Some snippets of DNA that have been highly conserved throughout evolution pose a puzzle for researchers: What, exactly, does the DNA do?

When the genetic ciphers are deleted, individual laboratory animals appear to go on living just fine.

"The true function of these regions remains a mystery, but it's clear that the genome really does need and use them," said Gill Bejerano, assistant professor of developmental biology and of computer science at Stanford University.

In an article published in the Oct. 2 issue of Genome Research, Bejerano and graduate student Cory McLean report that these "ultraconserved" regions are about 300 times less likely than other regions of the genome to be lost during mammalian evolution. Previous research has shown that mice missing each of four regions behave perfectly normally.

"It's very surprising that none of the four has any observable phenotype," said Bejerano. "In some ways it just doesn't make sense. When we tried to determine whether similar deletions occur in the wild, we found that this is almost never seen in nature."

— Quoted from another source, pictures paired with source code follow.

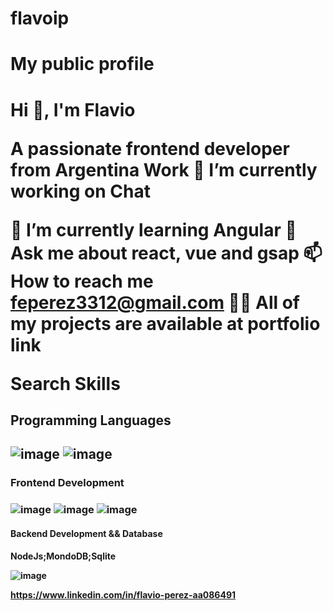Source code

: # flavoip
<h1>My public profile<h1>

Hi 👋, I'm
Flavio

A passionate frontend developer from Argentina
Work
🔭 I’m currently working on
Chat

🌱 I’m currently learning
Angular
💬 Ask me about
react, vue and gsap
📫 How to reach me
feperez3312@gmail.com
👨‍💻 All of my projects are available at
portfolio link

Search Skills
<h2>Programming Languages<h2>

![image](https://user-images.githubusercontent.com/63319670/112313762-fb075480-8c86-11eb-9f99-3d0267ed2097.png)
![image](https://user-images.githubusercontent.com/63319670/112313811-0bb7ca80-8c87-11eb-927d-55663901f616.png)

<h3>Frontend Development<h3>

![image](https://user-images.githubusercontent.com/63319670/112313869-1c684080-8c87-11eb-886a-32b5297842d8.png)
![image](https://user-images.githubusercontent.com/63319670/112313890-225e2180-8c87-11eb-87d4-1cfe977928bc.png)
![image](https://user-images.githubusercontent.com/63319670/112313911-27bb6c00-8c87-11eb-9f5d-b489e784bce4.png)

<h4>Backend Development && Database<h4>
NodeJs;MondoDB;Sqlite
  
![image](https://user-images.githubusercontent.com/63319670/112314866-49692300-8c88-11eb-89ef-54bd519cc5b3.png)

https://www.linkedin.com/in/flavio-perez-aa086491
  






  


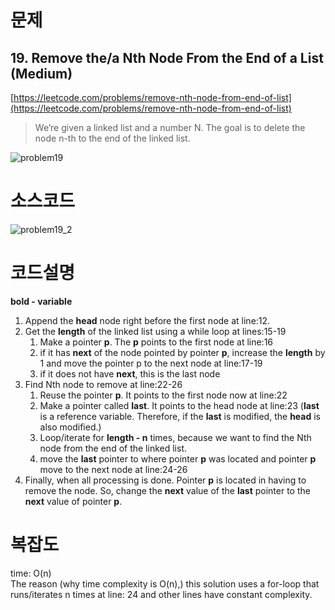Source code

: # 문제
## 19. Remove the/a Nth Node From the End of a List (Medium)
[https://leetcode.com/problems/remove-nth-node-from-end-of-list](https://leetcode.com/problems/remove-nth-node-from-end-of-list)

> We’re given a linked list and a number N. The goal is to delete the node n-th to the end of the linked list.

![problem19](https://user-images.githubusercontent.com/83600412/151691123-35563ba0-1f19-4b1e-adc2-ac53a1bee5d1.PNG)

# 소스코드

![problem19_2](https://user-images.githubusercontent.com/83600412/151691150-9f94bad3-183c-440a-bca8-c0058a30013f.PNG)

# 코드설명
**bold - variable**
1. Append the **head** node right before the first node at line:12.
2. Get the **length** of the linked list using a while loop at lines:15-19
    1. Make a pointer **p**. The **p** points to the first node at line:16
    2. if it has **next** of the node pointed by pointer **p**, increase the **length** by 1 and move the pointer p to the next node at line:17-19
    3. if it does not have **next**, this is the last node
3. Find Nth node to remove at line:22-26
    1. Reuse the pointer **p**. It points to the first node now at line:22
    2. Make a pointer called **last**. It points to the head node at line:23 (**last** is a reference variable. Therefore, if the **last** is modified, the **head** is also modified.)
    3. Loop/iterate for **length - n** times, because we want to find the Nth node from the end of the linked list.
    4. move the **last** pointer to where pointer **p** was located and pointer **p** move to the next node at line:24-26
4. Finally, when all processing is done. Pointer **p** is located in having to remove the node. So, change the **next** value of the **last** pointer to the **next** value of pointer **p**.

# 복잡도
time: O(n) <br>
The reason (why time complexity is O(n),) this solution uses a for-loop that runs/iterates n times at line: 24 and other lines have constant complexity.

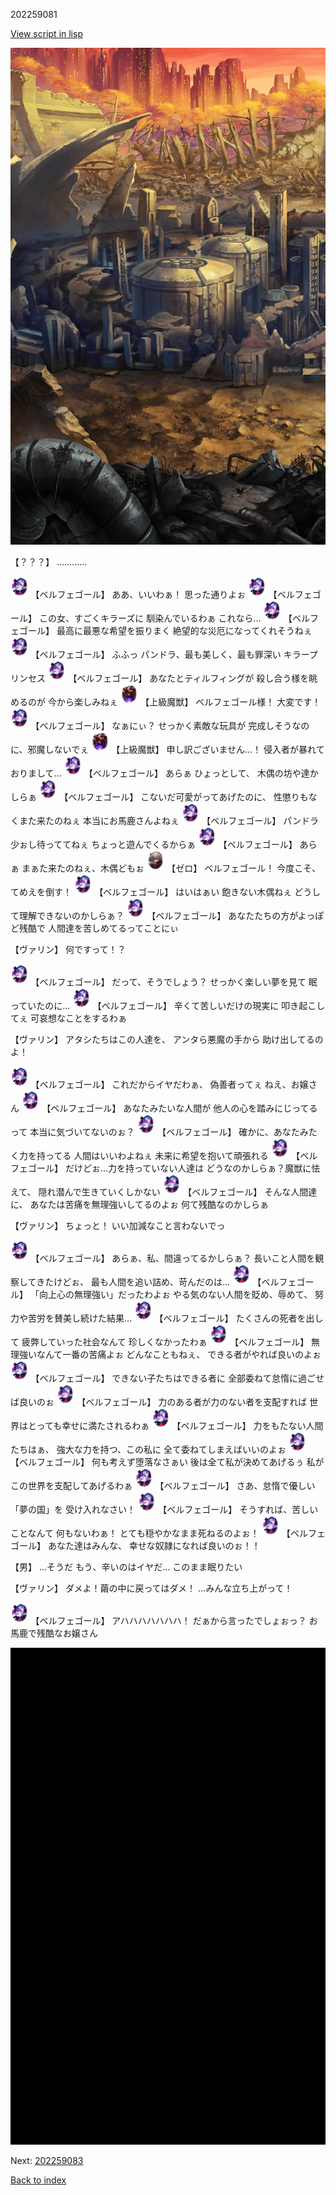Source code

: 202259081

[View script in lisp](../scripts/202259081.txt)

![laboratory_area.png](../images/backgrounds/laboratory_area.png)

【？？？】
…………

<img src="../images/units/960017.png" alt="960017.png" height="34"/>
【ベルフェゴール】
ああ、いいわぁ！
思った通りよぉ

<img src="../images/units/960017.png" alt="960017.png" height="34"/>
【ベルフェゴール】
この女、すごくキラーズに
馴染んでいるわぁ
これなら…

<img src="../images/units/960017.png" alt="960017.png" height="34"/>
【ベルフェゴール】
最高に最悪な希望を振りまく
絶望的な災厄になってくれそうねぇ

<img src="../images/units/960017.png" alt="960017.png" height="34"/>
【ベルフェゴール】
ふふっ
パンドラ、最も美しく、最も罪深い
キラープリンセス

<img src="../images/units/960017.png" alt="960017.png" height="34"/>
【ベルフェゴール】
あなたとティルフィングが
殺し合う様を眺めるのが
今から楽しみねぇ

<img src="../images/units/960025.png" alt="960025.png" height="34"/>
【上級魔獣】
ベルフェゴール様！
大変です！

<img src="../images/units/960017.png" alt="960017.png" height="34"/>
【ベルフェゴール】
なぁにぃ？
せっかく素敵な玩具が
完成しそうなのに、邪魔しないでぇ

<img src="../images/units/960025.png" alt="960025.png" height="34"/>
【上級魔獣】
申し訳ございません…！
侵入者が暴れておりまして…

<img src="../images/units/960017.png" alt="960017.png" height="34"/>
【ベルフェゴール】
あらぁ
ひょっとして、
木偶の坊や達かしらぁ

<img src="../images/units/960017.png" alt="960017.png" height="34"/>
【ベルフェゴール】
こないだ可愛がってあげたのに、
性懲りもなくまた来たのねぇ
本当にお馬鹿さんよねぇ

<img src="../images/units/960017.png" alt="960017.png" height="34"/>
【ベルフェゴール】
パンドラ
少ぉし待っててねぇ
ちょっと遊んでくるからぁ

<img src="../images/units/960017.png" alt="960017.png" height="34"/>
【ベルフェゴール】
あらぁ
まぁた来たのねぇ、木偶どもぉ

<img src="../images/units/1100211.png" alt="1100211.png" height="34"/>
【ゼロ】
ベルフェゴール！
今度こそ、てめえを倒す！

<img src="../images/units/960017.png" alt="960017.png" height="34"/>
【ベルフェゴール】
はいはぁい
飽きない木偶ねぇ
どうして理解できないのかしらぁ？

<img src="../images/units/960017.png" alt="960017.png" height="34"/>
【ベルフェゴール】
あなたたちの方がよっぽど残酷で
人間達を苦しめてるってことにぃ

【ヴァリン】
何ですって！？

<img src="../images/units/960017.png" alt="960017.png" height="34"/>
【ベルフェゴール】
だって、そうでしょう？
せっかく楽しい夢を見て
眠っていたのに…

<img src="../images/units/960017.png" alt="960017.png" height="34"/>
【ベルフェゴール】
辛くて苦しいだけの現実に
叩き起こしてぇ
可哀想なことをするわぁ

【ヴァリン】
アタシたちはこの人達を、
アンタら悪魔の手から
助け出してるのよ！

<img src="../images/units/960017.png" alt="960017.png" height="34"/>
【ベルフェゴール】
これだからイヤだわぁ、
偽善者ってぇ
ねえ、お嬢さん

<img src="../images/units/960017.png" alt="960017.png" height="34"/>
【ベルフェゴール】
あなたみたいな人間が
他人の心を踏みにじってるって
本当に気づいてないのぉ？

<img src="../images/units/960017.png" alt="960017.png" height="34"/>
【ベルフェゴール】
確かに、あなたみたく力を持ってる
人間はいいわよねぇ
未来に希望を抱いて頑張れる

<img src="../images/units/960017.png" alt="960017.png" height="34"/>
【ベルフェゴール】
だけどぉ…力を持っていない人達は
どうなのかしらぁ？魔獣に怯えて、
隠れ潜んで生きていくしかない

<img src="../images/units/960017.png" alt="960017.png" height="34"/>
【ベルフェゴール】
そんな人間達に、
あなたは苦痛を無理強いしてるのよぉ
何て残酷なのかしらぁ

【ヴァリン】
ちょっと！
いい加減なこと言わないでっ

<img src="../images/units/960017.png" alt="960017.png" height="34"/>
【ベルフェゴール】
あらぁ、私、間違ってるかしらぁ？
長いこと人間を観察してきたけどぉ、
最も人間を追い詰め、苛んだのは…

<img src="../images/units/960017.png" alt="960017.png" height="34"/>
【ベルフェゴール】
「向上心の無理強い」だったわよぉ
やる気のない人間を貶め、辱めて、
努力や苦労を賛美し続けた結果…

<img src="../images/units/960017.png" alt="960017.png" height="34"/>
【ベルフェゴール】
たくさんの死者を出して
疲弊していった社会なんて
珍しくなかったわぁ

<img src="../images/units/960017.png" alt="960017.png" height="34"/>
【ベルフェゴール】
無理強いなんて一番の苦痛よぉ
どんなこともねぇ、
できる者がやれば良いのよぉ

<img src="../images/units/960017.png" alt="960017.png" height="34"/>
【ベルフェゴール】
できない子たちはできる者に
全部委ねて怠惰に過ごせば良いのぉ

<img src="../images/units/960017.png" alt="960017.png" height="34"/>
【ベルフェゴール】
力のある者が力のない者を支配すれば
世界はとっても幸せに満たされるわぁ

<img src="../images/units/960017.png" alt="960017.png" height="34"/>
【ベルフェゴール】
力をもたない人間たちはぁ、
強大な力を持つ、この私に
全て委ねてしまえばいいのよぉ

<img src="../images/units/960017.png" alt="960017.png" height="34"/>
【ベルフェゴール】
何も考えず堕落なさぁい
後は全て私が決めてあげるぅ
私がこの世界を支配してあげるわぁ

<img src="../images/units/960017.png" alt="960017.png" height="34"/>
【ベルフェゴール】
さあ、怠惰で優しい「夢の国」を
受け入れなさい！

<img src="../images/units/960017.png" alt="960017.png" height="34"/>
【ベルフェゴール】
そうすれば、苦しいことなんて
何もないわぁ！
とても穏やかなまま死ねるのよぉ！

<img src="../images/units/960017.png" alt="960017.png" height="34"/>
【ベルフェゴール】
あなた達はみんな、
幸せな奴隷になれば良いのぉ！！

【男】
…そうだ
もう、辛いのはイヤだ…
このまま眠りたい

【ヴァリン】
ダメよ！繭の中に戻ってはダメ！
…みんな立ち上がって！

<img src="../images/units/960017.png" alt="960017.png" height="34"/>
【ベルフェゴール】
アハハハハハハハ！
だぁから言ったでしょぉっ？
お馬鹿で残酷なお嬢さん

![bg_black.png](../images/backgrounds/bg_black.png)


Next: [202259083](202259083.md)

[Back to index](index.md)
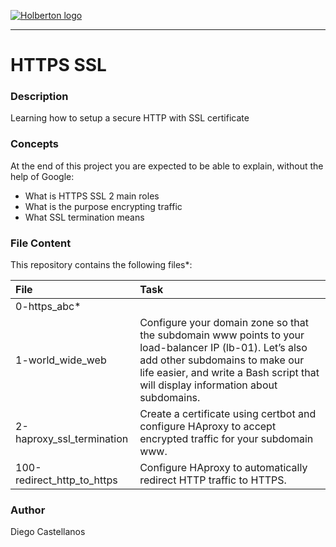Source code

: [![Holberton logo](https://secure.meetupstatic.com/photos/event/6/9/5/0/600_445886960.jpeg)](https://www.holbertonschool.com/)

***

# HTTPS SSL

### Description
Learning how to setup a secure HTTP with SSL certificate

### Concepts
At the end of this project you are expected to be able to explain, without the help of Google:

*    What is HTTPS SSL 2 main roles
*    What is the purpose encrypting traffic
*    What SSL termination means

### File Content
This repository contains the following files*:

| File | Task |
| :--- | :--- |
| 0-https_abc* |  |
| 1-world_wide_web | Configure your domain zone so that the subdomain www points to your load-balancer IP (lb-01). Let’s also add other subdomains to make our life easier, and write a Bash script that will display information about subdomains. |
| 2-haproxy_ssl_termination | Create a certificate using certbot and configure HAproxy to accept encrypted traffic for your subdomain www. |
| 100-redirect_http_to_https | Configure HAproxy to automatically redirect HTTP traffic to HTTPS. |
### Author
Diego Castellanos
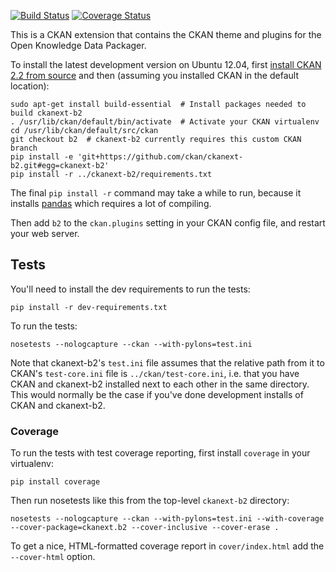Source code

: [![Build Status](https://travis-ci.org/ckan/ckanext-b2.png?branch=travis)](https://travis-ci.org/ckan/ckanext-b2) [![Coverage Status](https://coveralls.io/repos/ckan/ckanext-b2/badge.png?branch=master)](https://coveralls.io/r/ckan/ckanext-b2?branch=master)

This is a CKAN extension that contains the CKAN theme and plugins for the
Open Knowledge Data Packager.

To install the latest development version on Ubuntu 12.04, first
[install CKAN 2.2 from source](http://docs.ckan.org/en/ckan-2.2/install-from-source.html)
and then (assuming you installed CKAN in the default location):

    sudo apt-get install build-essential  # Install packages needed to build ckanext-b2
    . /usr/lib/ckan/default/bin/activate  # Activate your CKAN virtualenv
    cd /usr/lib/ckan/default/src/ckan
    git checkout b2  # ckanext-b2 currently requires this custom CKAN branch
    pip install -e 'git+https://github.com/ckan/ckanext-b2.git#egg=ckanext-b2'
    pip install -r ../ckanext-b2/requirements.txt

The final `pip install -r` command may take a while to run, because it installs
[pandas](http://pandas.pydata.org/) which requires a lot of compiling.

Then add `b2` to the `ckan.plugins` setting in your CKAN config file, and
restart your web server.


Tests
-----

You'll need to install the dev requirements to run the tests:

    pip install -r dev-requirements.txt

To run the tests:

    nosetests --nologcapture --ckan --with-pylons=test.ini

Note that ckanext-b2's `test.ini` file assumes that the relative path from it
to CKAN's `test-core.ini` file is `../ckan/test-core.ini`, i.e. that you have
CKAN and ckanext-b2 installed next to each other in the same directory. This
would normally be the case if you've done development installs of CKAN and
ckanext-b2.


### Coverage

To run the tests with test coverage reporting, first install `coverage` in your
virtualenv:

    pip install coverage

Then run nosetests like this from the top-level `ckanext-b2` directory:

    nosetests --nologcapture --ckan --with-pylons=test.ini --with-coverage --cover-package=ckanext.b2 --cover-inclusive --cover-erase .

To get a nice, HTML-formatted coverage report in `cover/index.html` add the
`--cover-html` option.
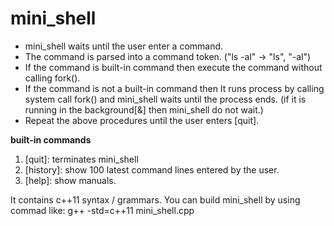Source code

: # mini_shell

 - mini_shell waits until the user enter a command.  
 - The command is parsed into a command token. ("ls -al" -> "ls", "-al")  
 - If the command is built-in command then execute the command without calling fork().  
 - If the command is not a built-in command then It runs process by calling system call fork() and mini_shell waits until the process ends.
    (if it is running in the background[&] then mini_shell do not wait.)
 - Repeat the above procedures until the user enters [quit].
 
 **built-in commands**
  1. [quit]: terminates mini_shell
  2. [history]: show 100 latest command lines entered by the user.
  3. [help]: show manuals.

It contains c++11 syntax / grammars. You can build mini_shell by using commad like:
   g++ -std=c++11 mini_shell.cpp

The regions are not intrinsically resistant to change: they are mutated in about one in 200 healthy humans. But the changes are smoothed by the process of evolution, and Bejerano and McLean believe that something similar - though too subtle to observe in the experimental conditions -- may be happening in the laboratory mice.

After establishing how rarely the ultraconserved segments are deleted, the researchers investigated whether the degree of homology (which is the percentage of nucleotides shared between species) or the extent of conservation (the evolutionary distance between species that share the sequence) correlated most closely with the possibility that it would be lost in primates or rodents.

In the evolutionary process, sequences shared among many distantly related species are likely to be older than sequences found only in closely related species. In this case, the researchers found that less-highly conserved sequences shared among several distantly related species - including opossum, platypus, chicken, frog and fish - are more likely to also occur in humans than are more-homologous sequences that occur in only a few closely related species. The likelihood that a sequence will be found in humans increases as the evolutionary age of the sequence grows.

"Interestingly," said Bejerano, "the longer the sequence has been in us, the less likely it is to be lost. It's almost like the bricks in the foundation of a building, which hold up the rest of the structure."

The upcoming availability of several additional well-sequenced mammalian genomes will give the researchers even more data.

And putting the laboratory mice missing the ultraconserved regions through a variety of conditions, such as changes in diet or living habits, may emphasize any differences between them and the mice without changes.